I wore mine just like everybody else did. Mine was a blue bracelet with black letters. I wore it everywhere, and there several times when I had to look on the playground for it after it slipped off my wrist when I was running around with my friends.

But it was just a fad. The market became oversaturated with the WWJD label and there were too many people trying to capitalize on it. As quickly as the fad grew among the youth of the Bible Belt, it even more quickly died out.

Yet, I always wore my WWJD bracelet. I wore it through junior high, high school, and even the first two years of college. It was a convenient conversation starter, as I explained to many an international student why I wore that bracelet.

One day, though, I lost it for good. I was running in the middle of a rainstorm and lost it somewhere on campus. There was no way I was going to find it. I was a bit sad, but then I remembered something.

We once had a speaker at the Baptist Student Union who asked if anyone still wore a WWJD bracelet. I was the only one to raise my hand. The speaker was a bit surprised, but then he made a point that Christians cannot be marked by something physical.

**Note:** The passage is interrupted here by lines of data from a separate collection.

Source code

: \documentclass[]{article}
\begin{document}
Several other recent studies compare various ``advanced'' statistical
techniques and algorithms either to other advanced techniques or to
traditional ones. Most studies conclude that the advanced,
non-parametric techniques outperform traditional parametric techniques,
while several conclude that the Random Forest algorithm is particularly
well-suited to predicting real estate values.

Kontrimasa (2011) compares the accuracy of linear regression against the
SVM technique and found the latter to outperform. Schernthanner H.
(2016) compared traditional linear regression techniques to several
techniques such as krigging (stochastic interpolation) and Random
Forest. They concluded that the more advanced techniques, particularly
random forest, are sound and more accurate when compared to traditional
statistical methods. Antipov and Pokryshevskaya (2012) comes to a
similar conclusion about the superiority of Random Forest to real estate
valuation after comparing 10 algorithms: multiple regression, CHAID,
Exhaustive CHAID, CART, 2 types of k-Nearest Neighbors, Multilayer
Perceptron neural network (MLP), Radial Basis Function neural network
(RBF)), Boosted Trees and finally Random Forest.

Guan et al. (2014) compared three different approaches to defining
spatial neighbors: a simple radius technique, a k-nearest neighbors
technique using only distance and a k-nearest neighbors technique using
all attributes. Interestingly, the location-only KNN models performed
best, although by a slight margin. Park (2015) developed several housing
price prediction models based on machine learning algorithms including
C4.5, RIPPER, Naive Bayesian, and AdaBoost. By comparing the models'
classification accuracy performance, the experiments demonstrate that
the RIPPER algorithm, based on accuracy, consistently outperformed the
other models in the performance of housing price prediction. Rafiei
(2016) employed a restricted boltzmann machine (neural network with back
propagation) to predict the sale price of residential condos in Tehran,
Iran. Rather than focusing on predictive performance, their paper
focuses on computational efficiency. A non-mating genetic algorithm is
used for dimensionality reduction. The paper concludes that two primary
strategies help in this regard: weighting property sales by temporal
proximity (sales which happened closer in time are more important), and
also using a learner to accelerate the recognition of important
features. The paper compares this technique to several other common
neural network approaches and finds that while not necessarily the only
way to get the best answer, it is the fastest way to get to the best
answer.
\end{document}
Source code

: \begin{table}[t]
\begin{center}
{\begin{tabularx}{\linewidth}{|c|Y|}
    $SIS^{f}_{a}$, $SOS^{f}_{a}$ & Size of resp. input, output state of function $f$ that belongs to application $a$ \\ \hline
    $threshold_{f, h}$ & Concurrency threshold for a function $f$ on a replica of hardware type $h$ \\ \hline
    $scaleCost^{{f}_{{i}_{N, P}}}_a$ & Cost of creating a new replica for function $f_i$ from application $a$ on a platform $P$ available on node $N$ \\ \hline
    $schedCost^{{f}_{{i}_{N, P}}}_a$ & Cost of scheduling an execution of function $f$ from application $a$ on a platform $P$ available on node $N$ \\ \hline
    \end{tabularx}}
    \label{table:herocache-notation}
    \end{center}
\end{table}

I then realized that people were very surprised to find out that I was a Christian. To live the life of a disciple of Christ, people should be able to see the one that you reveal inside yourself. People weren’t seeing the one in me…they were seeing me.

Me, me, me. I was living a selfish life, one that did not indicate that I had made Jesus Christ the Lord of my Life. There was a disconnect that I had to resolve.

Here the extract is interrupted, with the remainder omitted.